O termo “infanticídio” foi usado,na matéria da revista IstoÉ, indevidamente, pois infanticídio é um crime específico, que só pode ser praticado pela mãe, em relação a seu filho e está previsto no Código Penal, art. 123: Matar, sob a influência do estado puerperal, o próprio filho, durante o parto ou logo após. Matar um ser humano, qualquer que seja sua idade, é sempre homicídio (salvo no caso específico do art. 123 do CP, acima citado).
Os Na'vi, do filme Avatar, viveriam, como os bons selvagens míticos (de Montaigne ou rousseau), em clima de paz, ou seriam como nossos índios Tupinambás, para os quais, viver dentro das normas consideradas certas, era viver para matar e comer muitos inimigos(FAUSTO, Carlos. Fragmentos de História e Cultura Tupinambá Da etnologia como instrumento crítico de conhecimento etno-histórico. In CUNHA, Manuela Carneiro da (org.) HISTÓRIA DOS ÍNDIOS NO BRASIL. São Paulo, Companhia das Letras: Secretaria Municipal de Cultura: FAPESP, 2ª edição, 2002., p. 387)?
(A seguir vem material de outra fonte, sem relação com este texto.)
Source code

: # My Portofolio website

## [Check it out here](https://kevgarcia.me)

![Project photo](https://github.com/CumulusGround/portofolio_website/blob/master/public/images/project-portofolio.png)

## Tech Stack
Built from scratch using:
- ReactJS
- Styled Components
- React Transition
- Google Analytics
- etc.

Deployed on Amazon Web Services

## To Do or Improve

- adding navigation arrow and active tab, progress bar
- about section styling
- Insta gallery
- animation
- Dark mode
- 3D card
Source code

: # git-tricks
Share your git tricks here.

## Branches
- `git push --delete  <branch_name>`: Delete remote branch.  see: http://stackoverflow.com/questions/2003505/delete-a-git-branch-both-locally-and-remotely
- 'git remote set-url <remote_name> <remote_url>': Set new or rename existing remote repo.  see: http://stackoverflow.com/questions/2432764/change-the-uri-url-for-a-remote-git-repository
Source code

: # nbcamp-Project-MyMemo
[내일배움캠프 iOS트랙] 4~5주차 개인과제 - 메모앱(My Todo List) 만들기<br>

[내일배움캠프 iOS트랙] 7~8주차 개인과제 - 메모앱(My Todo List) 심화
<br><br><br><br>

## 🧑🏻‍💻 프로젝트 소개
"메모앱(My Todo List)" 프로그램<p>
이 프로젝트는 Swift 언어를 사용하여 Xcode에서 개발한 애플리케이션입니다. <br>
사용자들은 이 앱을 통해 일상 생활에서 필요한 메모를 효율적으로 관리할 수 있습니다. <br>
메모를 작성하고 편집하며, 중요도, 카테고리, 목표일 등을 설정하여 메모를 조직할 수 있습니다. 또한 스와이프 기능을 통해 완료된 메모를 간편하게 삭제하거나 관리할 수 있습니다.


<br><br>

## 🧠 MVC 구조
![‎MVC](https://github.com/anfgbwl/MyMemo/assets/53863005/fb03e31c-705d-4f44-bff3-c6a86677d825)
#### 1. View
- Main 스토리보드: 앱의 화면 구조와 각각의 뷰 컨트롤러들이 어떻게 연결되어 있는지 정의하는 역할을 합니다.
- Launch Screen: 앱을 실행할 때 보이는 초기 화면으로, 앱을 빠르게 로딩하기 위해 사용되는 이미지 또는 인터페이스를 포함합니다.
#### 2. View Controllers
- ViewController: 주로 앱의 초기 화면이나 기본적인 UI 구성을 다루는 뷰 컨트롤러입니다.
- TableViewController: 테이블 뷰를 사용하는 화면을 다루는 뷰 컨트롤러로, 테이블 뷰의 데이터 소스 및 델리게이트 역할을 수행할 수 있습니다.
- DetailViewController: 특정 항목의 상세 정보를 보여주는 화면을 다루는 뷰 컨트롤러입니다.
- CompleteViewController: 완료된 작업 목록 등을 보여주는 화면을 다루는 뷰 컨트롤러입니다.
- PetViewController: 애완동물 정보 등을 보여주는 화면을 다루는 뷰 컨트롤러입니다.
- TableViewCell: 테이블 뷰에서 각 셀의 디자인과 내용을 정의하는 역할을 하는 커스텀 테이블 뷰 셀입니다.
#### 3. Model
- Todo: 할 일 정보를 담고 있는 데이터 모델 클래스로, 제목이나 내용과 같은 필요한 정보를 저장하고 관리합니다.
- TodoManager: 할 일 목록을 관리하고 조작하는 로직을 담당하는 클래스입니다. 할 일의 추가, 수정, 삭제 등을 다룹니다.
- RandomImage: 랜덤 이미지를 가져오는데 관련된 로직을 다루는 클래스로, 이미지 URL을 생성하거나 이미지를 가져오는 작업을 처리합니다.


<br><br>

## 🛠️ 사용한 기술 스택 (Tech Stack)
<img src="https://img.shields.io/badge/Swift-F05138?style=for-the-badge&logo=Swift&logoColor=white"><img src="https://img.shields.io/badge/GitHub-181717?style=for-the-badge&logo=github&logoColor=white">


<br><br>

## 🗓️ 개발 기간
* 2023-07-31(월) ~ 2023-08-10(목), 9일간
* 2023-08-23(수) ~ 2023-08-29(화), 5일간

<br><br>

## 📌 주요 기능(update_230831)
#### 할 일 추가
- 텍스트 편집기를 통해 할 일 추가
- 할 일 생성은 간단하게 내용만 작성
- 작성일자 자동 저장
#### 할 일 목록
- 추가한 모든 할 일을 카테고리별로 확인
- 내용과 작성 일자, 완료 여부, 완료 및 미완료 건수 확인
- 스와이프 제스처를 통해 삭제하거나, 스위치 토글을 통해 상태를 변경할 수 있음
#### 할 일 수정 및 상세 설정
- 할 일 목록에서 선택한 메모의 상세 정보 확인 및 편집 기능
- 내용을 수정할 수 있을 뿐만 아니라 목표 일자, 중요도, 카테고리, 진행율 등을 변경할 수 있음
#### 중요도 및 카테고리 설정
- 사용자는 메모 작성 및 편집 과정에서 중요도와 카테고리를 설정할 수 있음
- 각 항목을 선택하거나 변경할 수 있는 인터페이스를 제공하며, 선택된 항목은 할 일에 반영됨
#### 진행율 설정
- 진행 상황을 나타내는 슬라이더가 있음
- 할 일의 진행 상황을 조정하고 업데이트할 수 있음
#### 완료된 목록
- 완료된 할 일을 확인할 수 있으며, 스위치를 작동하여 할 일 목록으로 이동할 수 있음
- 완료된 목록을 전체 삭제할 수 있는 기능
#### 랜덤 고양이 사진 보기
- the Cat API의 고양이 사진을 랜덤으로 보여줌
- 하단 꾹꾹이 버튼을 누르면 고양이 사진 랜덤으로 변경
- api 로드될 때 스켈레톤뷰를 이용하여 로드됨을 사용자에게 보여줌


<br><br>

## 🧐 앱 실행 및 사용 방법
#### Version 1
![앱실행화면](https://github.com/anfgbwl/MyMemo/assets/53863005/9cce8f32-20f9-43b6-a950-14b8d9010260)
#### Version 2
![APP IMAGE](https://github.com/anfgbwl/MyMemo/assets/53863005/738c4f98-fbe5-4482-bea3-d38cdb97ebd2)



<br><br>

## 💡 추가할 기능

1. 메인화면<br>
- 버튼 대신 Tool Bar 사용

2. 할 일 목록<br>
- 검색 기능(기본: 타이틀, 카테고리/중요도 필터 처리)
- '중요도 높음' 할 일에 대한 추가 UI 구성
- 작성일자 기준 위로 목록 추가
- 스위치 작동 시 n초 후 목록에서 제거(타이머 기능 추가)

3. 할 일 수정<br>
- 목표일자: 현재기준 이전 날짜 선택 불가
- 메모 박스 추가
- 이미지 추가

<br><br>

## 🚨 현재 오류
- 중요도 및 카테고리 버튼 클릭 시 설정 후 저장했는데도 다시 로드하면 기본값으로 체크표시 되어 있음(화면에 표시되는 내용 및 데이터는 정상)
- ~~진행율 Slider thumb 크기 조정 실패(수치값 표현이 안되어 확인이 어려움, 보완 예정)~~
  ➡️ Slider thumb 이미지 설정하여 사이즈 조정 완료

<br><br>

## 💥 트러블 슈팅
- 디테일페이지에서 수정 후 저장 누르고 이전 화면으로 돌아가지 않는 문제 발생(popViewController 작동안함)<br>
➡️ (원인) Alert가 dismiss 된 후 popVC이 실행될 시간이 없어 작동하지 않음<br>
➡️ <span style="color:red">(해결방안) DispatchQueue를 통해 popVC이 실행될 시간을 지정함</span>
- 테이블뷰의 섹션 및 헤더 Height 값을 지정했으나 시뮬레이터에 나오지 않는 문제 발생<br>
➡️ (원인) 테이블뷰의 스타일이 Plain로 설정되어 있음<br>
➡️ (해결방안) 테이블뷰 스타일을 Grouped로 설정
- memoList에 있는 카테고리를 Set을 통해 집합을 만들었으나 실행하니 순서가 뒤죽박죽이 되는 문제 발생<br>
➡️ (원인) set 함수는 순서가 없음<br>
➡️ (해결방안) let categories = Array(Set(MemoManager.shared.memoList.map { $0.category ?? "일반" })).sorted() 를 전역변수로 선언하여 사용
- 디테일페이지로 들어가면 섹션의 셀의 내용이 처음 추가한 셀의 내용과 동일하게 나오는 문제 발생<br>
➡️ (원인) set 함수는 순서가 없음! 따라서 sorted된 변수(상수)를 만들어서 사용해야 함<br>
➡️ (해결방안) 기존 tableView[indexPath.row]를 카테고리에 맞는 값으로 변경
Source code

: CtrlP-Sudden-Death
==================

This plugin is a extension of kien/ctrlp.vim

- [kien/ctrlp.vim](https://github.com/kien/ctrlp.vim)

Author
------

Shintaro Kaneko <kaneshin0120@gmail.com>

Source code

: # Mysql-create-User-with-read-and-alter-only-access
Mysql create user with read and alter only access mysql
O filme de Cameron acaba com os Na'vis derrotando os invasores civilizados e tomando suas armas. Haverá um segundo filme? O que farão os Na'vis com as armas que obtiveram: vão destruí-las ou substituir por elas suas lanças, arcos e flechas?
Os Na'vis, ao que parece, são apenas maiores que nós, mas são humanos. Serão mais aparentados com os bonobos ou com os chimpanzés?